Document images with source code:
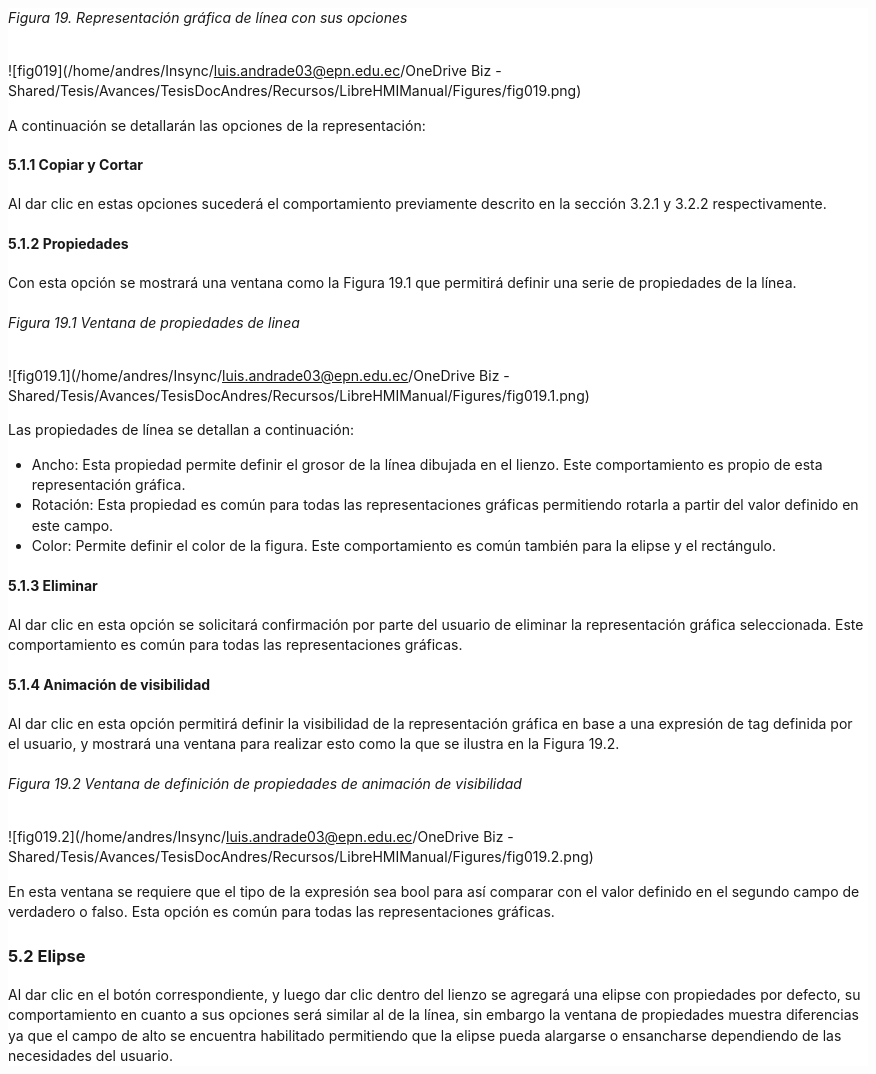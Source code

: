 ###### Figura 19. Representación gráfica de línea con sus opciones

![fig019](/home/andres/Insync/luis.andrade03@epn.edu.ec/OneDrive Biz - Shared/Tesis/Avances/TesisDocAndres/Recursos/LibreHMIManual/Figures/fig019.png)

A continuación se detallarán las opciones de la representación:

#### 5.1.1 Copiar y Cortar

Al dar clic en estas opciones sucederá el comportamiento previamente descrito en la sección 3.2.1 y 3.2.2 respectivamente.

#### 5.1.2 Propiedades

Con esta opción se mostrará una ventana como la Figura 19.1 que permitirá definir una serie de propiedades de la línea.

###### Figura 19.1 Ventana de propiedades de linea

![fig019.1](/home/andres/Insync/luis.andrade03@epn.edu.ec/OneDrive Biz - Shared/Tesis/Avances/TesisDocAndres/Recursos/LibreHMIManual/Figures/fig019.1.png)

Las propiedades de línea se detallan a continuación:

- Ancho: Esta propiedad permite definir el grosor de la línea dibujada en el lienzo. Este comportamiento es propio de esta representación gráfica.
- Rotación: Esta propiedad es común para todas las representaciones gráficas permitiendo rotarla a partir del valor definido en este campo.
- Color: Permite definir el color de la figura. Este comportamiento es común también para la elipse y el rectángulo.

#### 5.1.3 Eliminar

Al dar clic en esta opción se solicitará confirmación por parte del usuario de eliminar la representación gráfica seleccionada. Este comportamiento es común para todas las representaciones gráficas.

#### 5.1.4 Animación de visibilidad

Al dar clic en esta opción permitirá definir la visibilidad de la representación gráfica en base a una expresión de tag definida por el usuario, y mostrará una ventana para realizar esto como la que se ilustra en la Figura 19.2.

###### Figura 19.2 Ventana de definición de propiedades de animación de visibilidad

![fig019.2](/home/andres/Insync/luis.andrade03@epn.edu.ec/OneDrive Biz - Shared/Tesis/Avances/TesisDocAndres/Recursos/LibreHMIManual/Figures/fig019.2.png)

En esta ventana se requiere que el tipo de la expresión sea bool para así comparar con el valor definido en el segundo campo de verdadero o falso. Esta opción es común para todas las representaciones gráficas.

### 5.2 Elipse

Al dar clic en el botón correspondiente, y luego dar clic dentro del lienzo se agregará una elipse con propiedades por defecto, su comportamiento en cuanto a sus opciones será similar al de la línea, sin embargo la ventana de propiedades muestra diferencias ya que el campo de alto se encuentra habilitado permitiendo que la elipse pueda alargarse o ensancharse dependiendo de las necesidades del usuario.
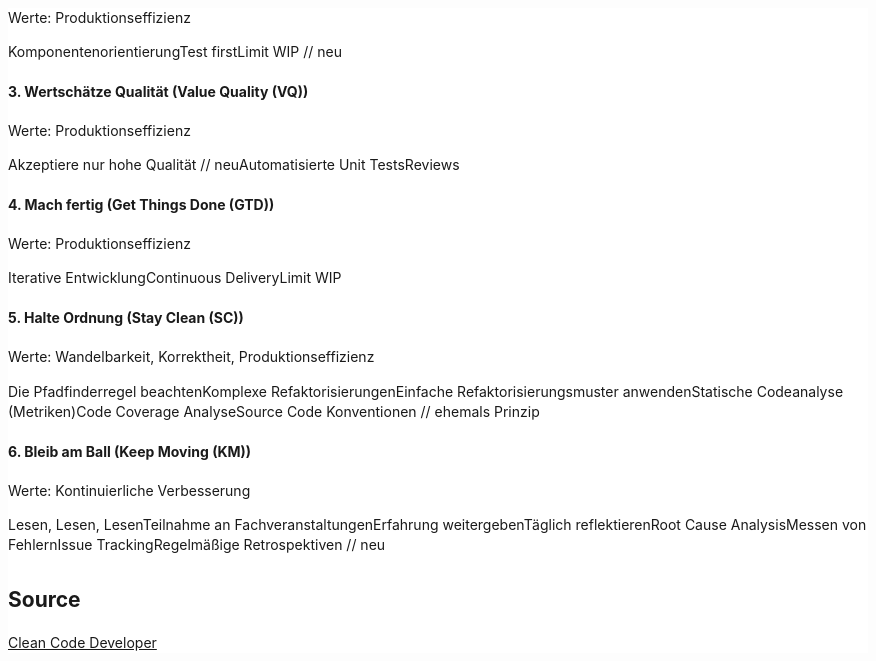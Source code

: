 Werte: Produktionseffizienz

KomponentenorientierungTest firstLimit WIP // neu

#### 3. Wertschätze Qualität (Value Quality (VQ))

Werte: Produktionseffizienz

Akzeptiere nur hohe Qualität // neuAutomatisierte Unit TestsReviews

#### 4. Mach fertig (Get Things Done (GTD))

Werte: Produktionseffizienz

Iterative EntwicklungContinuous DeliveryLimit WIP

#### 5. Halte Ordnung (Stay Clean (SC))

Werte: Wandelbarkeit, Korrektheit, Produktionseffizienz

Die Pfadfinderregel beachtenKomplexe RefaktorisierungenEinfache Refaktorisierungsmuster anwendenStatische Codeanalyse (Metriken)Code Coverage AnalyseSource Code Konventionen // ehemals Prinzip

#### 6. Bleib am Ball (Keep Moving (KM))

Werte: Kontinuierliche Verbesserung

Lesen, Lesen, LesenTeilnahme an FachveranstaltungenErfahrung weitergebenTäglich reflektierenRoot Cause AnalysisMessen von FehlernIssue TrackingRegelmäßige Retrospektiven // neu

## Source

[Clean Code Developer](https://clean-code-developer.de/)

#### WHAT IS EXPECTED:
Repeat every record precisely. Any picture among them stays out of the copy.

#### OUTPUT OF THE TASK:
Source code

: ###### Figura 19. Representación gráfica de línea con sus opciones

![fig019](/home/andres/Insync/luis.andrade03@epn.edu.ec/OneDrive Biz - Shared/Tesis/Avances/TesisDocAndres/Recursos/LibreHMIManual/Figures/fig019.png)

A continuación se detallarán las opciones de la representación:

#### 5.1.1 Copiar y Cortar

Al dar clic en estas opciones sucederá el comportamiento previamente descrito en la sección 3.2.1 y 3.2.2 respectivamente.

#### 5.1.2 Propiedades

Con esta opción se mostrará una ventana como la Figura 19.1 que permitirá definir una serie de propiedades de la línea.

###### Figura 19.1 Ventana de propiedades de linea

![fig019.1](/home/andres/Insync/luis.andrade03@epn.edu.ec/OneDrive Biz - Shared/Tesis/Avances/TesisDocAndres/Recursos/LibreHMIManual/Figures/fig019.1.png)

Las propiedades de línea se detallan a continuación:

- Ancho: Esta propiedad permite definir el grosor de la línea dibujada en el lienzo. Este comportamiento es propio de esta representación gráfica.
- Rotación: Esta propiedad es común para todas las representaciones gráficas permitiendo rotarla a partir del valor definido en este campo.
- Color: Permite definir el color de la figura. Este comportamiento es común también para la elipse y el rectángulo.

#### 5.1.3 Eliminar

Al dar clic en esta opción se solicitará confirmación por parte del usuario de eliminar la representación gráfica seleccionada. Este comportamiento es común para todas las representaciones gráficas.

#### 5.1.4 Animación de visibilidad

Al dar clic en esta opción permitirá definir la visibilidad de la representación gráfica en base a una expresión de tag definida por el usuario, y mostrará una ventana para realizar esto como la que se ilustra en la Figura 19.2.

###### Figura 19.2 Ventana de definición de propiedades de animación de visibilidad

![fig019.2](/home/andres/Insync/luis.andrade03@epn.edu.ec/OneDrive Biz - Shared/Tesis/Avances/TesisDocAndres/Recursos/LibreHMIManual/Figures/fig019.2.png)

En esta ventana se requiere que el tipo de la expresión sea bool para así comparar con el valor definido en el segundo campo de verdadero o falso. Esta opción es común para todas las representaciones gráficas.

### 5.2 Elipse

Al dar clic en el botón correspondiente, y luego dar clic dentro del lienzo se agregará una elipse con propiedades por defecto, su comportamiento en cuanto a sus opciones será similar al de la línea, sin embargo la ventana de propiedades muestra diferencias ya que el campo de alto se encuentra habilitado permitiendo que la elipse pueda alargarse o ensancharse dependiendo de las necesidades del usuario.
Source code

: Werte: Produktionseffizienz

KomponentenorientierungTest firstLimit WIP // neu

#### 3. Wertschätze Qualität (Value Quality (VQ))

Werte: Produktionseffizienz

Akzeptiere nur hohe Qualität // neuAutomatisierte Unit TestsReviews

#### 4. Mach fertig (Get Things Done (GTD))

Werte: Produktionseffizienz

Iterative EntwicklungContinuous DeliveryLimit WIP

#### 5. Halte Ordnung (Stay Clean (SC))

Werte: Wandelbarkeit, Korrektheit, Produktionseffizienz

Die Pfadfinderregel beachtenKomplexe RefaktorisierungenEinfache Refaktorisierungsmuster anwendenStatische Codeanalyse (Metriken)Code Coverage AnalyseSource Code Konventionen // ehemals Prinzip

#### 6. Bleib am Ball (Keep Moving (KM))

Werte: Kontinuierliche Verbesserung

Lesen, Lesen, LesenTeilnahme an FachveranstaltungenErfahrung weitergebenTäglich reflektierenRoot Cause AnalysisMessen von FehlernIssue TrackingRegelmäßige Retrospektiven // neu

## Source

[Clean Code Developer](https://clean-code-developer.de/)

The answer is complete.